## What you have to do
Every line in the records below that holds the word "imageedit" is to be copied.

## Working data
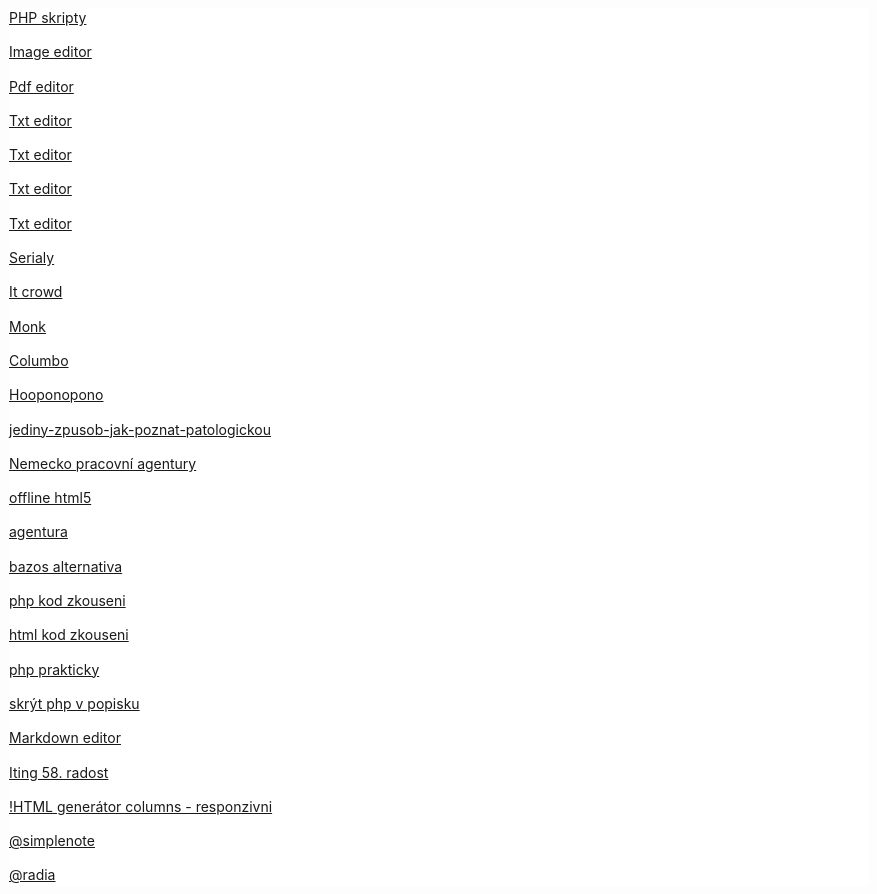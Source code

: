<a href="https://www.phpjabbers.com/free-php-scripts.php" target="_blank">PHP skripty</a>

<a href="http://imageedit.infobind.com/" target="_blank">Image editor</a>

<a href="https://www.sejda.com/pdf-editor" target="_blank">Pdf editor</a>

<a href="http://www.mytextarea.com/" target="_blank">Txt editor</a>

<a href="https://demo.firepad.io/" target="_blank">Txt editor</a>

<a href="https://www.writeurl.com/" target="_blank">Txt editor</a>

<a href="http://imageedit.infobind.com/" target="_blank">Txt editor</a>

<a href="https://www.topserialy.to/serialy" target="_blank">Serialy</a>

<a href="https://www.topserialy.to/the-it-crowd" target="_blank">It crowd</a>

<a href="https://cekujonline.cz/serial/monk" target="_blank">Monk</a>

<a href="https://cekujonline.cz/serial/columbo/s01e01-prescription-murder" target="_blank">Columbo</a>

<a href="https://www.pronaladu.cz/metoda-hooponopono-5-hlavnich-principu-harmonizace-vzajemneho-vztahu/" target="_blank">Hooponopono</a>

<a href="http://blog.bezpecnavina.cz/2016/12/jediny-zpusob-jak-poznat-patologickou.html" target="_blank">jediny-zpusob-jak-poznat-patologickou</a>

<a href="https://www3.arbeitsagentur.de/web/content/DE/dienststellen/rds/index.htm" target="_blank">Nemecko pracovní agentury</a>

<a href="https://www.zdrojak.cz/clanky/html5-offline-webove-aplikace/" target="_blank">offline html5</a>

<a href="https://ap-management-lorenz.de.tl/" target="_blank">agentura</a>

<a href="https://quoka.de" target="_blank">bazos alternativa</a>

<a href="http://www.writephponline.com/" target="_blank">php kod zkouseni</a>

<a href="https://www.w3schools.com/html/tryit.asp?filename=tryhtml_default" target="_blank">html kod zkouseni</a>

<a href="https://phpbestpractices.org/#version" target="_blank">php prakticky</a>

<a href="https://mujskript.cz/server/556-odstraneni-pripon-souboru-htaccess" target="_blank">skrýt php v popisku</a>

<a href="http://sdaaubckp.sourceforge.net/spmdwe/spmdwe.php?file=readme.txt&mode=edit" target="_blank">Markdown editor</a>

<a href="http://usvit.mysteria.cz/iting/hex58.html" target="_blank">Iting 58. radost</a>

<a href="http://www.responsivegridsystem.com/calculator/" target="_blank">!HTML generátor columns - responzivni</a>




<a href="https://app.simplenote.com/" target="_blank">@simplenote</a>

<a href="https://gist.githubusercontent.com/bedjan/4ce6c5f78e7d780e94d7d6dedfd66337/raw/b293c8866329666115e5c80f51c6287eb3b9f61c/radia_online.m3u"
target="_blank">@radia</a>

## Task output
<a href="http://imageedit.infobind.com/" target="_blank">Image editor</a>
<a href="http://imageedit.infobind.com/" target="_blank">Txt editor</a>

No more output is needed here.